Sektor swasta Tiongkok sepertinya tidak akan mampu mengatasi kesenjangan ini. Badan amal didominasi oleh pemerintah, dengan sedikit organisasi swasta yang berskala nasional. Lembaga-lembaga yang ada, seperti Palang Merah, sering kali didiskreditkan karena tuduhan korupsi dan pemborosan.

Sementara itu, filantropi korporasi masih berada pada tahap awal dan semakin banyak jutawan dan miliarder di Tiongkok yang terkenal enggan membagikan sebagian kekayaan mereka. Secara pribadi, dan secara online, banyak orang Tiongkok mengatakan segala upaya bantuan yang dilakukan oleh perusahaan Tiongkok di Tiongkok daratan akan mendapat tanggapan buruk dari masyarakat.

Hal ini sangat kontras dengan Hong Kong yang merupakan wilayah Tiongkok, yang memberikan bantuan meskipun ada kemarahan publik yang besar atas cara Manila menangani krisis penyanderaan pada tahun 2010 yang menewaskan warga Hong Kong. Tim bantuan dikirim dari Hong Kong dan badan amal swasta menjanjikan sumbangan jutaan dolar.

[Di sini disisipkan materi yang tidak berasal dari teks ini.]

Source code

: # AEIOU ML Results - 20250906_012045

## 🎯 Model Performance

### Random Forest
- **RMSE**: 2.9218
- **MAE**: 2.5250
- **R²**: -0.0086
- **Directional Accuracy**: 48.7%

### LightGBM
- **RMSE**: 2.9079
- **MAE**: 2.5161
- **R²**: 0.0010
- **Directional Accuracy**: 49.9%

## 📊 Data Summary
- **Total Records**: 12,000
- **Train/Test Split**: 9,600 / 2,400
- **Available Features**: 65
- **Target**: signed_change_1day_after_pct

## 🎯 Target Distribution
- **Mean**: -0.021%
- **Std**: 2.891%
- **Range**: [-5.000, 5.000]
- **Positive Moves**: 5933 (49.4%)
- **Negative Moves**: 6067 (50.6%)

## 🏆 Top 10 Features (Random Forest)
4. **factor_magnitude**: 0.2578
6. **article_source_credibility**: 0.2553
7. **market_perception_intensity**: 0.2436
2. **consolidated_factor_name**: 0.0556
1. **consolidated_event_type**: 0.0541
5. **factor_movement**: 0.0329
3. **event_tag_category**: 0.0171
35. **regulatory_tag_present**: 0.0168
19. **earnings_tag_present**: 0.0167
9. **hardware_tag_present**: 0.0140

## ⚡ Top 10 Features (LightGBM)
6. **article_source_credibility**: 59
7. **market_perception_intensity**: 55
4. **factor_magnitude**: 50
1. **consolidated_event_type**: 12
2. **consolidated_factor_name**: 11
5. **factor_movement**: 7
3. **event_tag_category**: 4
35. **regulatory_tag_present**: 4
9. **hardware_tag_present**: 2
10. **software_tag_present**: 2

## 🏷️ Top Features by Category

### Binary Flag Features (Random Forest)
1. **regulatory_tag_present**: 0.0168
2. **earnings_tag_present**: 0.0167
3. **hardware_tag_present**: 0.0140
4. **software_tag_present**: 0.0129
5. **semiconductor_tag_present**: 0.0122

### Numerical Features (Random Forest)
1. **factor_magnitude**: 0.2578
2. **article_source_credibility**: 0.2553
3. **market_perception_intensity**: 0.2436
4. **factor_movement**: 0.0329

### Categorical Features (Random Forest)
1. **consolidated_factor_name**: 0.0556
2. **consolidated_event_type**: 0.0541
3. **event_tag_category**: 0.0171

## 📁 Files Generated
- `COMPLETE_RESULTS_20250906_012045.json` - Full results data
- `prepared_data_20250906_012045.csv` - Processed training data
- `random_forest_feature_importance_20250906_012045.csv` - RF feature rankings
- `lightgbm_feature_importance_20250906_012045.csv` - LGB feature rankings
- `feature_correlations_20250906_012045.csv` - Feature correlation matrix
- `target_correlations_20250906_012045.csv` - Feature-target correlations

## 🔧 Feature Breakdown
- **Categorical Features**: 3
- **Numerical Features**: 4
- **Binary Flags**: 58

Pada akhirnya, kerugian yang dialami Tiongkok akan “sangat kecil,” tetapi hanya karena negara-negara tersebut tidak begitu mencintai Beijing dan tidak terlalu berharap terhadapnya, kata pakar Tiongkok dari Universitas Nottingham, Steve Tsang.

“Ini merupakan ekspresi dari sikap berpikiran sempit Tiongkok,” kata Tsang. “Tiongkok sudah menuntut rasa hormat sehingga negara lain takut namun tidak menyukainya.”